Rachel Dawn Davis, 40, has two children and is the Public Policy and Justice organizer with Waterspirit, a Rumson based spiritual ecology non-profit. She told InsiderNJ that being involved with the Poor People’s Campaign was a logical extension of her grass roots work for environmental justice.
“When I was 20, I personally connected with grief of veterans coming back from conflicts for a society that very much took for granted their sacrifices,” Davis said. “So, I started as an anti-war activist after I had a class in income inequality. Why are we at war in the first place when it is so wasteful? What about peace, gardening, and farming. We could ensure everyone had enough food, water shelter and creatively regenerated the earth together.”
On Tuesday, before she set out with Hayes and Swieringa to walk the halls of Congress, she told InsiderNJ that the PPC policy briefings that linked premature death and poverty had fortified her for the challenges ahead.
“Just having all this data that is fresh is going to shake some people to their core—or I hope it will and frankly it should because poverty is a policy choice, and it always has been and now we see that there are statistics that have never been studied before and now they’ve been studied and they can’t be unseen,” she said.
PPC activist Karen Szczepanski, 67, lives in Montclair and has been a lifelong labor activist working with the CWA, HPAE, the state’s largest nurses’ union and then with 1199SEIU.
“This has been an amazing experience meeting people from all over the country and hearing stories—sharing our frustrations and hopes actually that we can change the direction of the country and make it a better place for everybody,” Szczepanski told InsiderNJ about the PPC gathering.

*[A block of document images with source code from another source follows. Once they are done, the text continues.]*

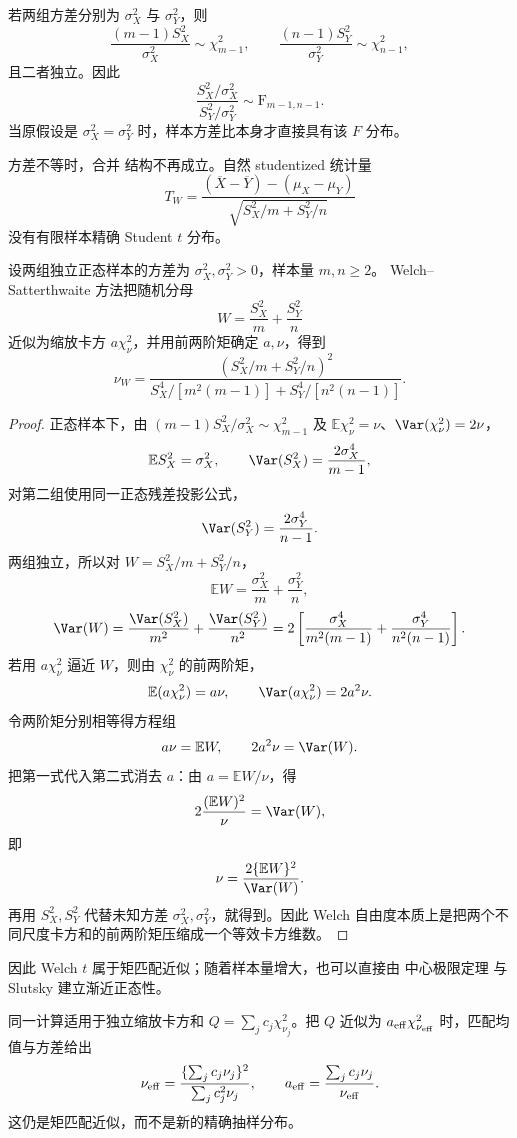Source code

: 若两组方差分别为 $\sigma_X^2$ 与 $\sigma_Y^2$，则
\[
 \frac{(m-1)S_X^2}{\sigma_X^2}\sim\chi^2_{m-1},
 \qquad
 \frac{(n-1)S_Y^2}{\sigma_Y^2}\sim\chi^2_{n-1},
\]
且二者独立。因此
\begin{equation*}\frac{S_X^2/\sigma_X^2}{S_Y^2/\sigma_Y^2}
 \sim\mathrm F_{m-1,n-1}.
\end{equation*}
当原假设是 $\sigma_X^2=\sigma_Y^2$ 时，样本方差比本身才直接具有该 $F$ 分布。

方差不等时，合并 结构不再成立。自然 studentized 统计量
\[
 T_W
 =\frac{(\overline X-\overline Y)-(\mu_X-\mu_Y)}
 {\sqrt{S_X^2/m+S_Y^2/n}}
\]
没有有限样本精确 Student $t$ 分布。\begin{proposition}
设两组独立正态样本的方差为 $\sigma_X^2,\sigma_Y^2>0$，样本量 $m,n\ge2$。
Welch--Satterthwaite 方法把随机分母
\[
 W=\frac{S_X^2}{m}+\frac{S_Y^2}{n}
\]
近似为缩放卡方 $a\chi^2_\nu$，并用前两阶矩确定 $a,\nu$，得到
\begin{equation}\label{eq:math-stat-welch-df}
 \nu_W
 =\frac{(S_X^2/m+S_Y^2/n)^2}
 {S_X^4/[m^2(m-1)]+S_Y^4/[n^2(n-1)]}.
\end{equation}
\end{proposition}
\begin{proof}
正态样本下，由 $(m-1)S_X^2/\sigma_X^2\sim\chi^2_{m-1}$ 及 $\mathbb E\chi^2_\nu=\nu$、$\Var(\chi^2_\nu)=2\nu$，
\[
 \mathbb E S_X^2=\sigma_X^2,
 \qquad
 \Var(S_X^2)=\frac{2\sigma_X^4}{m-1},
\]
对第二组使用同一正态残差投影公式，
\[
 \Var(S_Y^2)=\frac{2\sigma_Y^4}{n-1}.
\]
两组独立，所以对 $W=S_X^2/m+S_Y^2/n$，
\[
 \mathbb E W
 =\frac{\sigma_X^2}{m}+\frac{\sigma_Y^2}{n},
\]
\[
 \Var(W)
 =\frac{\Var(S_X^2)}{m^2}+\frac{\Var(S_Y^2)}{n^2}
 =2\left[
 \frac{\sigma_X^4}{m^2(m-1)}
 +\frac{\sigma_Y^4}{n^2(n-1)}
 \right].
\]
若用 $a\chi^2_\nu$ 逼近 $W$，则由 $\chi^2_\nu$ 的前两阶矩，
\[
 \mathbb E(a\chi^2_\nu)=a\nu,
 \qquad
 \Var(a\chi^2_\nu)=2a^2\nu.
\]
令两阶矩分别相等得方程组
\[
a\nu=\mathbb E W,
\qquad
2a^2\nu=\Var(W).
\]
把第一式代入第二式消去 $a$：由 $a=\mathbb E W/\nu$，得
\[
2\frac{(\mathbb E W)^2}{\nu}=\Var(W),
\]
即
\[
 \nu
 =\frac{2\{\mathbb E W\}^2}{\Var(W)}.
\]
再用 $S_X^2,S_Y^2$ 代替未知方差 $\sigma_X^2,\sigma_Y^2$，就得到。因此 Welch 自由度本质上是把两个不同尺度卡方和的前两阶矩压缩成一个等效卡方维数。
\end{proof}
因此 Welch $t$ 属于矩匹配近似；随着样本量增大，也可以直接由 中心极限定理 与 Slutsky 建立渐近正态性。

同一计算适用于独立缩放卡方和 $Q=\sum_j c_j\chi^2_{\nu_j}$。把 $Q$ 近似为 $a_{\rm eff}\chi^2_{\nu_{\rm eff}}$ 时，匹配均值与方差给出
\[
\nu_{\rm eff}
=\frac{\{\sum_j c_j\nu_j\}^2}{\sum_j c_j^2\nu_j},
\qquad
a_{\rm eff}=\frac{\sum_j c_j\nu_j}{\nu_{\rm eff}}.
\]
这仍是矩匹配近似，而不是新的精确抽样分布。

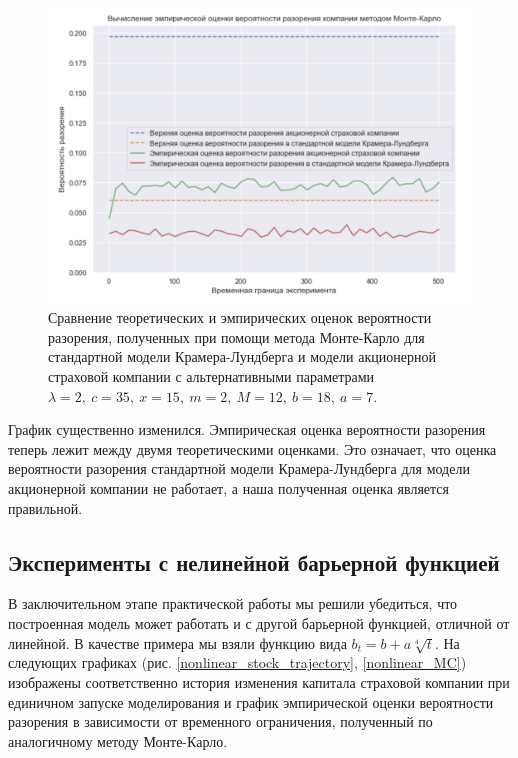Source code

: \documentclass{article}
\theoremstyle{plain}
\theoremstyle{plain}
\theoremstyle{plain}
\theoremstyle{plain}
\theoremstyle{definition}
\theoremstyle{remark}
\begin{document}
\begin{figure}[h]
\centering
\includegraphics[scale=0.7]{images/KL_stock_MC_2.png}
\captionsetup{justification=centering}
\caption{Сравнение теоретических и эмпирических оценок вероятности разорения, полученных при помощи метода Монте-Карло для стандартной модели Крамера-Лундберга и модели акционерной страховой компании с альтернативными параметрами $\lambda = 2,\ c = 35,\ x = 15,\ m = 2,\ M = 12,\ b = 18,\ a = 7$.}
\label{MC_2}
\end{figure}

График существенно изменился. Эмпирическая оценка вероятности разорения теперь лежит между двумя теоретическими оценками. Это означает, что оценка вероятности разорения стандартной модели Крамера-Лундберга для модели акционерной компании не работает, а наша полученная оценка является правильной.

\subsection{Эксперименты с нелинейной барьерной функцией}

В заключительном этапе практической работы мы решили убедиться, что построенная модель может работать и с другой барьерной функцией, отличной от линейной. В качестве примера мы взяли функцию вида $b_t = b + a \sqrt[4]{t}$. На следующих графиках (рис. \ref{nonlinear_stock_trajectory}, \ref{nonlinear_MC}) изображены соответственно история изменения капитала страховой компании при единичном запуске моделирования и график эмпирической оценки вероятности разорения в зависимости от временного ограничения, полученный по аналогичному методу Монте-Карло.
\end{document}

Szczepanski said the reception the PPC delegation got ranged from polite to very enthusiastic. “Rep. Bonnie Watson Coleman’s (D-12th) been extremely supportive,” she said.
PPC activists reported that briefings with staff from Rep. Donald Payne Jr. (D-10th) and Rep, Bill Pascrell (D-9th) went very well as did a meeting with Senator Cory Booker’s staff.
“Those meetings were pretty positive and gave us a path forward with doing some more work in New Jersey in terms of some town halls or speak outs on poverty in New Jersey so we can start to change the narrative on poverty in New Jersey,” Szczepanski said.
Those sessions contrasted with other interactions the PPC crew had.
“We had very brief meetings with legislative staff where they took the materials and kind of herded us out, but it wasn’t really a dialogue,” Szczepanski added. “We have three Republicans in that delegation who were surprised to see us.”